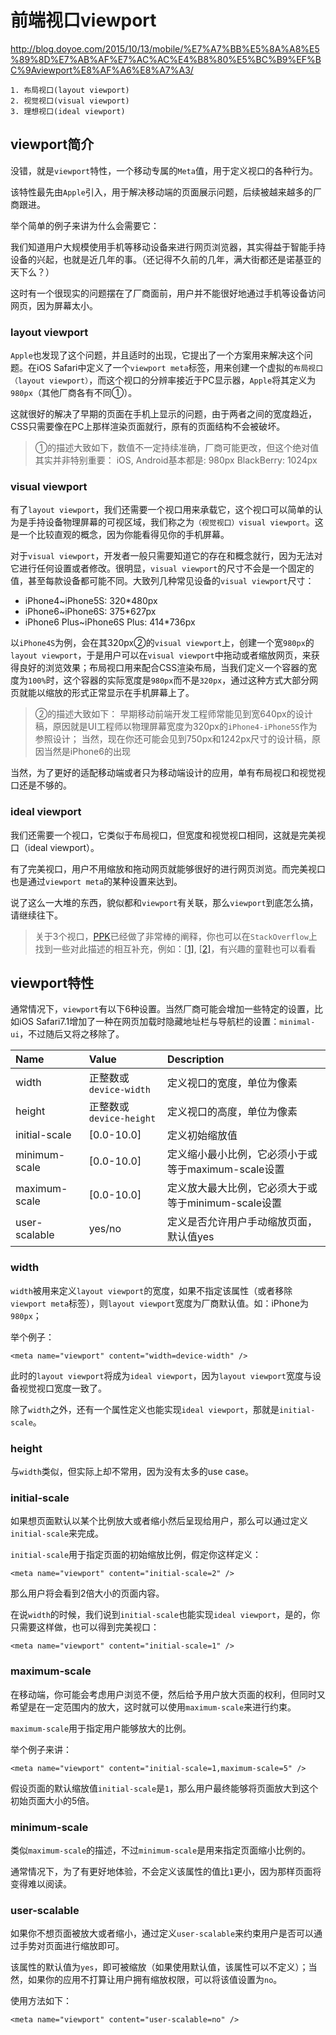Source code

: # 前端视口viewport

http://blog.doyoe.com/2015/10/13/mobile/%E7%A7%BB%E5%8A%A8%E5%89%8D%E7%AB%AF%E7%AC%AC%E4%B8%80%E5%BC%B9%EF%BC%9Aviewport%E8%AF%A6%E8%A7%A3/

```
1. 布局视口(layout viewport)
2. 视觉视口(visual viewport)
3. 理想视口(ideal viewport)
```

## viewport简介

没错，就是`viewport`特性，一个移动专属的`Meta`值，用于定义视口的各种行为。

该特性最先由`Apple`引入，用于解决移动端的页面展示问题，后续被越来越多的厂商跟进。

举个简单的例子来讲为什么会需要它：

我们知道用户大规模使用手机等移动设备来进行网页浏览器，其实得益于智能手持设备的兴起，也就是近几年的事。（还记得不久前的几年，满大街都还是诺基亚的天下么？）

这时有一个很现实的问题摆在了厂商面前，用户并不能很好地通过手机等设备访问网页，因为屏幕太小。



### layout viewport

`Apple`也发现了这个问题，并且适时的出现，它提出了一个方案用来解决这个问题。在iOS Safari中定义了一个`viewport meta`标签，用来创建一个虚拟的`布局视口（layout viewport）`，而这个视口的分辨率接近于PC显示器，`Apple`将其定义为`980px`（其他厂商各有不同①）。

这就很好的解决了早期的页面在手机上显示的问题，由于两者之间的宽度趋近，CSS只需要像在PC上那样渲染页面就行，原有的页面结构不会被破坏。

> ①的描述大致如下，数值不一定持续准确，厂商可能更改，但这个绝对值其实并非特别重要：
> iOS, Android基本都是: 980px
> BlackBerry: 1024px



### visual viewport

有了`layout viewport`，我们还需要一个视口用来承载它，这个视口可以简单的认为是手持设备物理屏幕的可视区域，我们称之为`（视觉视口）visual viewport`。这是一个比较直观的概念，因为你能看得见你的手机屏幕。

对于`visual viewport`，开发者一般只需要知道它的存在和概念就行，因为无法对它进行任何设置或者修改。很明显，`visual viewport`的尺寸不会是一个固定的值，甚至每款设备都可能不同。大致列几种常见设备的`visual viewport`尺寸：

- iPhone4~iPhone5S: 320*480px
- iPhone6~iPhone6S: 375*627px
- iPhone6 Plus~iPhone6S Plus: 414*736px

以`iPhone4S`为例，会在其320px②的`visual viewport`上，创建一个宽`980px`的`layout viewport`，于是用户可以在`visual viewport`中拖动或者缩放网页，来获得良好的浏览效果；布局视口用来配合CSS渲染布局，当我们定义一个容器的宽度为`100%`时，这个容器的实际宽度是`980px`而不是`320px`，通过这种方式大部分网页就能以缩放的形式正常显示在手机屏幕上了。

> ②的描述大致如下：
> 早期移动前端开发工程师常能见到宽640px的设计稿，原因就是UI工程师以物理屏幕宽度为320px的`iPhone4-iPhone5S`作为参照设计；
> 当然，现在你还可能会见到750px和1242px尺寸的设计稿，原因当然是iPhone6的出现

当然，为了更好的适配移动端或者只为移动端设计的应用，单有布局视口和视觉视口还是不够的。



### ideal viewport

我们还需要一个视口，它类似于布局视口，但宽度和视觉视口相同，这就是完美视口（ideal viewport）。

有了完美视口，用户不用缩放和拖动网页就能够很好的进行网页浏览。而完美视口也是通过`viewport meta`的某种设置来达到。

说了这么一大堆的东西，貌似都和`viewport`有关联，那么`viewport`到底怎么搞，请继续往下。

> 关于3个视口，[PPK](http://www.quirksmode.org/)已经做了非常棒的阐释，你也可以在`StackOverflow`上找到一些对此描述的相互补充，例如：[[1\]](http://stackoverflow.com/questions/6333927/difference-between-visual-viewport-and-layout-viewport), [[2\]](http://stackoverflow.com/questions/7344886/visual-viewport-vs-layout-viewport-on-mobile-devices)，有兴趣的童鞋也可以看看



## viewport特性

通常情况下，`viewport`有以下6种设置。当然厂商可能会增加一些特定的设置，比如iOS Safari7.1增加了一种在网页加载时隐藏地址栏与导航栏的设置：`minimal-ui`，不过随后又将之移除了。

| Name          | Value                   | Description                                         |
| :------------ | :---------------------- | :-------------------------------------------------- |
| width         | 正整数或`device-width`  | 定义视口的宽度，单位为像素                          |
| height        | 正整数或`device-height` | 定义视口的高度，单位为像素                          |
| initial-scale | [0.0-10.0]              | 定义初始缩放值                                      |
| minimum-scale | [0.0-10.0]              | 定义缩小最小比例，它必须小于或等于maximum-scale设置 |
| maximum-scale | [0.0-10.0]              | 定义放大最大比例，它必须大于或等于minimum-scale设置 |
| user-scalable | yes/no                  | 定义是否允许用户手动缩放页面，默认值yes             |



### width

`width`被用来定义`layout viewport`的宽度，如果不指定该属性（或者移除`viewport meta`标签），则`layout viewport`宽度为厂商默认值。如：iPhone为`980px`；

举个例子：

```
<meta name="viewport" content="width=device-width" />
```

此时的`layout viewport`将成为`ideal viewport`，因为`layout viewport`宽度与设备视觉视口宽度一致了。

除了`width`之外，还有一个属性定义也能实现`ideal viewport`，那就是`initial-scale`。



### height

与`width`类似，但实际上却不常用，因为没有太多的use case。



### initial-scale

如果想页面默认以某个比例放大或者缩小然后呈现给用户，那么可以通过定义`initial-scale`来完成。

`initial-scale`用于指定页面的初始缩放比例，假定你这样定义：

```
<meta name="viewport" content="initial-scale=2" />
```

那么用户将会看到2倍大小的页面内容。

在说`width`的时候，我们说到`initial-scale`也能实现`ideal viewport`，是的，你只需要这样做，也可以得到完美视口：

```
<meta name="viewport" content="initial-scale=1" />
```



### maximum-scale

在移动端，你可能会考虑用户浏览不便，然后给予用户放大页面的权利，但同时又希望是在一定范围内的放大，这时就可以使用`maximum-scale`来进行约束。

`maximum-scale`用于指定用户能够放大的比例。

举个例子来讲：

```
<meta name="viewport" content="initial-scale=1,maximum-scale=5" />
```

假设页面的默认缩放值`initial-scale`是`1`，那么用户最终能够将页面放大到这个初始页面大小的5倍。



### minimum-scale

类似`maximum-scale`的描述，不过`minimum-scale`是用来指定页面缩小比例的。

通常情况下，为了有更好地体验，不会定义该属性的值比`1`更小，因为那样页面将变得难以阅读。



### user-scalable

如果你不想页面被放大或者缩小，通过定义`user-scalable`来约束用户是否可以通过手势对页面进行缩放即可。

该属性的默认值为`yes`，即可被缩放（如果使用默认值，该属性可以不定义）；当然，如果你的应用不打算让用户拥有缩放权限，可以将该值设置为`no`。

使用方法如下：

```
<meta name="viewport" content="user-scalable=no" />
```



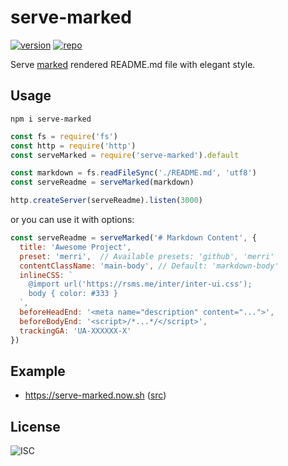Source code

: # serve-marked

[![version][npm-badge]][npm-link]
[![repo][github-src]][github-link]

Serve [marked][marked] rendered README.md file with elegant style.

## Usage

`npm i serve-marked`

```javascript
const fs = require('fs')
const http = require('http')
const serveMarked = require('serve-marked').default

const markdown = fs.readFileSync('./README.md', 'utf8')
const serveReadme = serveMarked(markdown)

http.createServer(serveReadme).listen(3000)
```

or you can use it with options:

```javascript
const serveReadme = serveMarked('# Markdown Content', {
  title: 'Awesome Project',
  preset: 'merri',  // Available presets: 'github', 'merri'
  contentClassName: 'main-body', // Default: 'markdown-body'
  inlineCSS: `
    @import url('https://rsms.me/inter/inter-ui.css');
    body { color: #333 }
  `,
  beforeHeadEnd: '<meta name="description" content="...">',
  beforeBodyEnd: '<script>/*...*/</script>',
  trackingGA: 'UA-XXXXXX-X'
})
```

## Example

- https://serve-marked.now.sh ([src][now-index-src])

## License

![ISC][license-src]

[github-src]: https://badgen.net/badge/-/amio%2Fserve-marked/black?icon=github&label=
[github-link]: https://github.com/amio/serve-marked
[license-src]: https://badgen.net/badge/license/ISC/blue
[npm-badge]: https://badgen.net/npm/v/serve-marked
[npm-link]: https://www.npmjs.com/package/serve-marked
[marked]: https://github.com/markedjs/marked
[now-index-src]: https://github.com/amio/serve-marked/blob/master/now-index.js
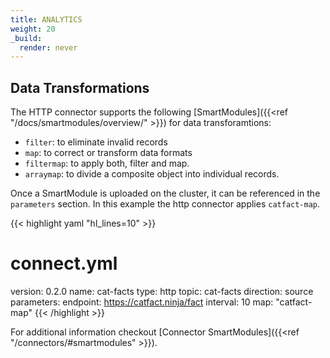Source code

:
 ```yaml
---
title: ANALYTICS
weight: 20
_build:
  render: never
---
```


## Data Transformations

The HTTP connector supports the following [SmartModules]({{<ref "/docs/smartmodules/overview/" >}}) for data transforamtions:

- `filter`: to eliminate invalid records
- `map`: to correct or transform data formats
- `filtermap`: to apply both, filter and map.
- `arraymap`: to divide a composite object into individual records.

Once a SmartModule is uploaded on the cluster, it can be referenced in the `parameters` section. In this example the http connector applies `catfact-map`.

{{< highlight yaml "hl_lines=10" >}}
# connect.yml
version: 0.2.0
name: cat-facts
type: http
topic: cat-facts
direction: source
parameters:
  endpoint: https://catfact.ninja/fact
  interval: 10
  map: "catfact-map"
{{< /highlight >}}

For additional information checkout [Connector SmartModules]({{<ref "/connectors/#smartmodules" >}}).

=======

Exercise aim.
Exactly as they appear, transcribe the lines from the top of the material above through the line with "我们知道用户大规模使用手机等". Omit any picture.

Written response.
Source code

: # 前端视口viewport

http://blog.doyoe.com/2015/10/13/mobile/%E7%A7%BB%E5%8A%A8%E5%89%8D%E7%AB%AF%E7%AC%AC%E4%B8%80%E5%BC%B9%EF%BC%9Aviewport%E8%AF%A6%E8%A7%A3/

```
1. 布局视口(layout viewport)
2. 视觉视口(visual viewport)
3. 理想视口(ideal viewport)
```

## viewport简介

没错，就是`viewport`特性，一个移动专属的`Meta`值，用于定义视口的各种行为。

该特性最先由`Apple`引入，用于解决移动端的页面展示问题，后续被越来越多的厂商跟进。

举个简单的例子来讲为什么会需要它：

我们知道用户大规模使用手机等移动设备来进行网页浏览器，其实得益于智能手持设备的兴起，也就是近几年的事。（还记得不久前的几年，满大街都还是诺基亚的天下么？）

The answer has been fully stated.